8 ohms = 125 watts , 6 ohms = ?
More, possibly around 150-190 watts, but you need to check the specs to know exactly how much. In a perfect amp with linear power delivery there would be a doubling of power with every halving of impedance, but most amps don't manage this, and some are only happy within a very small impedance range. That's why loudspeakers that are seen as tricky loads (wildly varying impedance with frequency) need a decent amp to perform well.
your amp is actually delivery a 31 Veff signal on the 8 ohms load.
At the same voltage level on 6 ohms load the power output will be 166 W.
This in a perfect world and in a perfect amp.
Due to the Iload augmentation with the 6 ohms load may be the power supply will decrease his end stage's voltage so the power will be less than the 166 W calculated "on the paper".
If your amp have not Iout limiter circuits and an adequately dimensioned power supply circuit the 166 W power above listed could be the exactly power on a 6 ohms load.

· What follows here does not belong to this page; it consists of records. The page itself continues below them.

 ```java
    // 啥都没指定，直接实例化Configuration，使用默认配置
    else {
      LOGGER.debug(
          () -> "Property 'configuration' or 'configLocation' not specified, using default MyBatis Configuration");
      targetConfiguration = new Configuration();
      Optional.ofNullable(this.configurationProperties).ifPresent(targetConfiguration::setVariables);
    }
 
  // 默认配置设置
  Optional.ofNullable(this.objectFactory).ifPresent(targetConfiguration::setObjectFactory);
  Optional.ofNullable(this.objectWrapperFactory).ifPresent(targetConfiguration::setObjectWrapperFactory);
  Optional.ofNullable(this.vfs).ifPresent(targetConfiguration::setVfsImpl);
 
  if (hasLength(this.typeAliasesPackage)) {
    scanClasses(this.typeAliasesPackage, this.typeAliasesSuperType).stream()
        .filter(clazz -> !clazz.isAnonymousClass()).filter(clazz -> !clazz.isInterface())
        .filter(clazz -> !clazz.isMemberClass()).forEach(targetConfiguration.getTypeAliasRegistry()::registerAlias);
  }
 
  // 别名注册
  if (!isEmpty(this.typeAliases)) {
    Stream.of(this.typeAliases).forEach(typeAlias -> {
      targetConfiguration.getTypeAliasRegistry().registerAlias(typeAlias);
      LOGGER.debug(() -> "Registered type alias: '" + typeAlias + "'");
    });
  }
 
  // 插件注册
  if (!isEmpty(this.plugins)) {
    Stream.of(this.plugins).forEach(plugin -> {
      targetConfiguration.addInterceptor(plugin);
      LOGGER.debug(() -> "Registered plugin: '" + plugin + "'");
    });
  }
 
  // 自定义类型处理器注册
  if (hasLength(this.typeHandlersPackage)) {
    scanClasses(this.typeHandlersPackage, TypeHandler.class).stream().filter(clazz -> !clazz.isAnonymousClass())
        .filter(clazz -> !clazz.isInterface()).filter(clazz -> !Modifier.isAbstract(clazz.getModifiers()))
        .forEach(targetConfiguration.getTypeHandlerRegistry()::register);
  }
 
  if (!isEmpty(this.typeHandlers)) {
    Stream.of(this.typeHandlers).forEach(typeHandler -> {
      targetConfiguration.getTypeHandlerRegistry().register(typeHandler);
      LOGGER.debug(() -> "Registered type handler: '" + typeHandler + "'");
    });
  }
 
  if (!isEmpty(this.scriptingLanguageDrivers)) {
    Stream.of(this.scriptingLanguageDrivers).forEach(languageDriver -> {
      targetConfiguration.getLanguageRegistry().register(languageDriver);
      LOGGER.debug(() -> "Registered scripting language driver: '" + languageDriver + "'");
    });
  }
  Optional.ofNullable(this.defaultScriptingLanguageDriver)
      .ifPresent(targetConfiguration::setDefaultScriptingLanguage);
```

Wow, that much! The Yamaha RX 1130 is rated 125 watts in 8 ohms and the speakers (Wharfedale 8.4)are rated 150 and they are 6 ohms. No wonder, when I set the volume 3/4 I could notice that the speakers were having quite a beating. Thanks
What was said above is absolutely true.If you really want to know how many watts gives your amplifier at 6 ohm load and if you get a chance - apply signal-1 kHz from the signal generator with the appropriate input voltage,Connect to the output of the amplifier 6 ohm resistor( Kanthal - FeCrAl)and measure the output voltage-AC.Then with Ohm's law you can calculate the power of your amplifier.U2/R.